You can start parsley from seeds or dig up a clump from your garden at the end of the season. Parsley likes full sun, but will grow slowly in an east- or west-facing window.
Here’s a wonderful article with more information on how to grow parsley.
Basil: Adding fresh basil to pizza, spaghetti sauce and Italian dishes makes them sparkle. With so many varieties of basil, choose Genovese or sweet basil for Italian fare and Thai basil for Asian cuisine.
Start basil from seeds and place the pots in a south-facing window; it likes lots of sun and warmth.
Rosemary: Rosemary pairs well with lamb and meat dishes. It needs dry conditions. Some gardeners dig up outdoor rosemary and take it inside to winter over since most varieties of this tender herb cannot take the winter chill.
Start with a cutting of rosemary and keep it in a moist soil-less mix (such as equal parts of peat moss and vermiculite/perlite) until it roots.
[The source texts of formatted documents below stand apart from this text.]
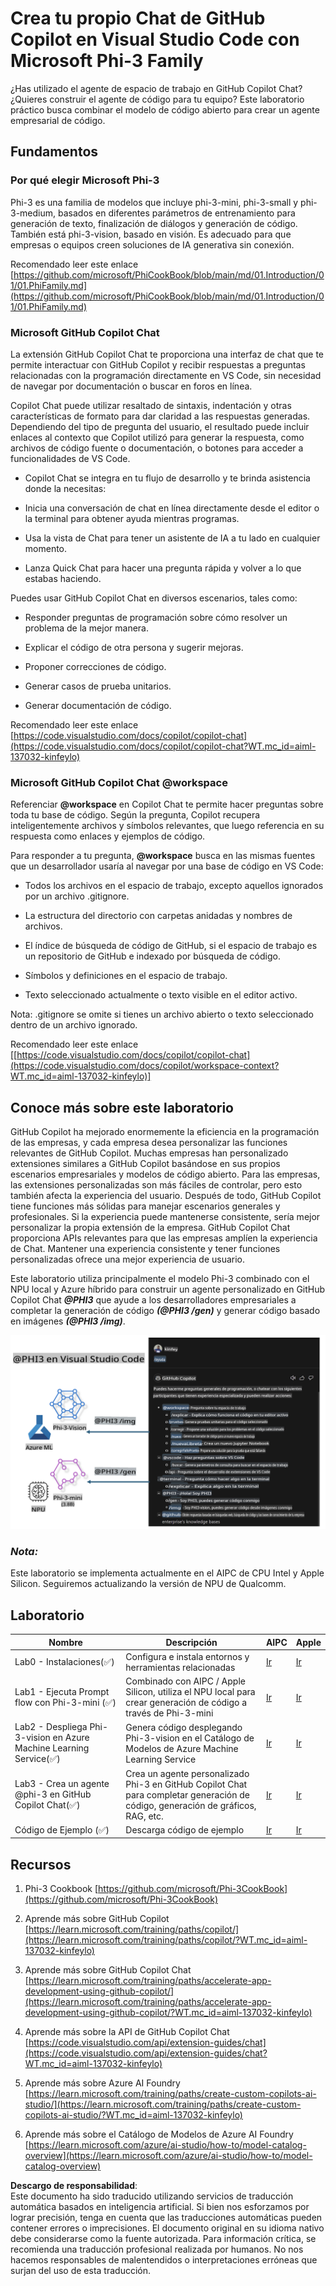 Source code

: # **Crea tu propio Chat de GitHub Copilot en Visual Studio Code con Microsoft Phi-3 Family**

¿Has utilizado el agente de espacio de trabajo en GitHub Copilot Chat? ¿Quieres construir el agente de código para tu equipo? Este laboratorio práctico busca combinar el modelo de código abierto para crear un agente empresarial de código.

## **Fundamentos**

### **Por qué elegir Microsoft Phi-3**

Phi-3 es una familia de modelos que incluye phi-3-mini, phi-3-small y phi-3-medium, basados en diferentes parámetros de entrenamiento para generación de texto, finalización de diálogos y generación de código. También está phi-3-vision, basado en visión. Es adecuado para que empresas o equipos creen soluciones de IA generativa sin conexión.

Recomendado leer este enlace [https://github.com/microsoft/PhiCookBook/blob/main/md/01.Introduction/01/01.PhiFamily.md](https://github.com/microsoft/PhiCookBook/blob/main/md/01.Introduction/01/01.PhiFamily.md)

### **Microsoft GitHub Copilot Chat**

La extensión GitHub Copilot Chat te proporciona una interfaz de chat que te permite interactuar con GitHub Copilot y recibir respuestas a preguntas relacionadas con la programación directamente en VS Code, sin necesidad de navegar por documentación o buscar en foros en línea.

Copilot Chat puede utilizar resaltado de sintaxis, indentación y otras características de formato para dar claridad a las respuestas generadas. Dependiendo del tipo de pregunta del usuario, el resultado puede incluir enlaces al contexto que Copilot utilizó para generar la respuesta, como archivos de código fuente o documentación, o botones para acceder a funcionalidades de VS Code.

- Copilot Chat se integra en tu flujo de desarrollo y te brinda asistencia donde la necesitas:

- Inicia una conversación de chat en línea directamente desde el editor o la terminal para obtener ayuda mientras programas.

- Usa la vista de Chat para tener un asistente de IA a tu lado en cualquier momento.

- Lanza Quick Chat para hacer una pregunta rápida y volver a lo que estabas haciendo.

Puedes usar GitHub Copilot Chat en diversos escenarios, tales como:

- Responder preguntas de programación sobre cómo resolver un problema de la mejor manera.

- Explicar el código de otra persona y sugerir mejoras.

- Proponer correcciones de código.

- Generar casos de prueba unitarios.

- Generar documentación de código.

Recomendado leer este enlace [https://code.visualstudio.com/docs/copilot/copilot-chat](https://code.visualstudio.com/docs/copilot/copilot-chat?WT.mc_id=aiml-137032-kinfeylo)

### **Microsoft GitHub Copilot Chat @workspace**

Referenciar **@workspace** en Copilot Chat te permite hacer preguntas sobre toda tu base de código. Según la pregunta, Copilot recupera inteligentemente archivos y símbolos relevantes, que luego referencia en su respuesta como enlaces y ejemplos de código.

Para responder a tu pregunta, **@workspace** busca en las mismas fuentes que un desarrollador usaría al navegar por una base de código en VS Code:

- Todos los archivos en el espacio de trabajo, excepto aquellos ignorados por un archivo .gitignore.

- La estructura del directorio con carpetas anidadas y nombres de archivos.

- El índice de búsqueda de código de GitHub, si el espacio de trabajo es un repositorio de GitHub e indexado por búsqueda de código.

- Símbolos y definiciones en el espacio de trabajo.

- Texto seleccionado actualmente o texto visible en el editor activo.

Nota: .gitignore se omite si tienes un archivo abierto o texto seleccionado dentro de un archivo ignorado.

Recomendado leer este enlace [[https://code.visualstudio.com/docs/copilot/copilot-chat](https://code.visualstudio.com/docs/copilot/workspace-context?WT.mc_id=aiml-137032-kinfeylo)]

## **Conoce más sobre este laboratorio**

GitHub Copilot ha mejorado enormemente la eficiencia en la programación de las empresas, y cada empresa desea personalizar las funciones relevantes de GitHub Copilot. Muchas empresas han personalizado extensiones similares a GitHub Copilot basándose en sus propios escenarios empresariales y modelos de código abierto. Para las empresas, las extensiones personalizadas son más fáciles de controlar, pero esto también afecta la experiencia del usuario. Después de todo, GitHub Copilot tiene funciones más sólidas para manejar escenarios generales y profesionales. Si la experiencia puede mantenerse consistente, sería mejor personalizar la propia extensión de la empresa. GitHub Copilot Chat proporciona APIs relevantes para que las empresas amplíen la experiencia de Chat. Mantener una experiencia consistente y tener funciones personalizadas ofrece una mejor experiencia de usuario.

Este laboratorio utiliza principalmente el modelo Phi-3 combinado con el NPU local y Azure híbrido para construir un agente personalizado en GitHub Copilot Chat ***@PHI3*** que ayude a los desarrolladores empresariales a completar la generación de código ***(@PHI3 /gen)*** y generar código basado en imágenes ***(@PHI3 /img)***.

![PHI3](../../../../../../../translated_images/cover.410a18b85555fad4ca8bfb8f0b1776a96ae7f8eae1132b8f0c09d4b92b8e3365.es.png)

### ***Nota:*** 

Este laboratorio se implementa actualmente en el AIPC de CPU Intel y Apple Silicon. Seguiremos actualizando la versión de NPU de Qualcomm.

## **Laboratorio**

| Nombre | Descripción | AIPC | Apple |
| ------------ | ----------- | -------- |-------- |
| Lab0 - Instalaciones(✅) | Configura e instala entornos y herramientas relacionadas | [Ir](./HOL/AIPC/01.Installations.md) |[Ir](./HOL/Apple/01.Installations.md) |
| Lab1 - Ejecuta Prompt flow con Phi-3-mini (✅) | Combinado con AIPC / Apple Silicon, utiliza el NPU local para crear generación de código a través de Phi-3-mini | [Ir](./HOL/AIPC/02.PromptflowWithNPU.md) |  [Ir](./HOL/Apple/02.PromptflowWithMLX.md) |
| Lab2 - Despliega Phi-3-vision en Azure Machine Learning Service(✅) | Genera código desplegando Phi-3-vision en el Catálogo de Modelos de Azure Machine Learning Service | [Ir](./HOL/AIPC/03.DeployPhi3VisionOnAzure.md) |[Ir](./HOL/Apple/03.DeployPhi3VisionOnAzure.md) |
| Lab3 - Crea un agente @phi-3 en GitHub Copilot Chat(✅)  | Crea un agente personalizado Phi-3 en GitHub Copilot Chat para completar generación de código, generación de gráficos, RAG, etc. | [Ir](./HOL/AIPC/04.CreatePhi3AgentInVSCode.md) | [Ir](./HOL/Apple/04.CreatePhi3AgentInVSCode.md) |
| Código de Ejemplo (✅)  | Descarga código de ejemplo | [Ir](../../../../../../../code/07.Lab/01/AIPC) | [Ir](../../../../../../../code/07.Lab/01/Apple) |

## **Recursos**

1. Phi-3 Cookbook [https://github.com/microsoft/Phi-3CookBook](https://github.com/microsoft/Phi-3CookBook)

2. Aprende más sobre GitHub Copilot [https://learn.microsoft.com/training/paths/copilot/](https://learn.microsoft.com/training/paths/copilot/?WT.mc_id=aiml-137032-kinfeylo)

3. Aprende más sobre GitHub Copilot Chat [https://learn.microsoft.com/training/paths/accelerate-app-development-using-github-copilot/](https://learn.microsoft.com/training/paths/accelerate-app-development-using-github-copilot/?WT.mc_id=aiml-137032-kinfeylo)

4. Aprende más sobre la API de GitHub Copilot Chat [https://code.visualstudio.com/api/extension-guides/chat](https://code.visualstudio.com/api/extension-guides/chat?WT.mc_id=aiml-137032-kinfeylo)

5. Aprende más sobre Azure AI Foundry [https://learn.microsoft.com/training/paths/create-custom-copilots-ai-studio/](https://learn.microsoft.com/training/paths/create-custom-copilots-ai-studio/?WT.mc_id=aiml-137032-kinfeylo)

6. Aprende más sobre el Catálogo de Modelos de Azure AI Foundry [https://learn.microsoft.com/azure/ai-studio/how-to/model-catalog-overview](https://learn.microsoft.com/azure/ai-studio/how-to/model-catalog-overview)

**Descargo de responsabilidad**:  
Este documento ha sido traducido utilizando servicios de traducción automática basados en inteligencia artificial. Si bien nos esforzamos por lograr precisión, tenga en cuenta que las traducciones automáticas pueden contener errores o imprecisiones. El documento original en su idioma nativo debe considerarse como la fuente autorizada. Para información crítica, se recomienda una traducción profesional realizada por humanos. No nos hacemos responsables de malentendidos o interpretaciones erróneas que surjan del uso de esta traducción.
It grows best in a south-facing window. Expect your kitchen to smell fresh throughout the cooler seasons thanks to the pungent scent of this herb — it acts like a natural air freshener!
Chives: Chives taste a bit like onions, but some varieties add hints of garlic flavor. Fresh chives can be used whenever a slight onion flavor is desired in a recipe.
At the end of growing season, dig up a clump of chives from your garden and replant it in a pot. Leave the pot outside until the leaves die back. In early winter, move the pot to your coolest indoor spot (like your basement) for a few days. Then place it in your brightest window.
Whether an indoor herb garden brightens the kitchen with cooking herbs or enlivens another room with the fragrance of rosemary, adding herbs inside the home chases away the winter blues and help gardeners dream of summers to come.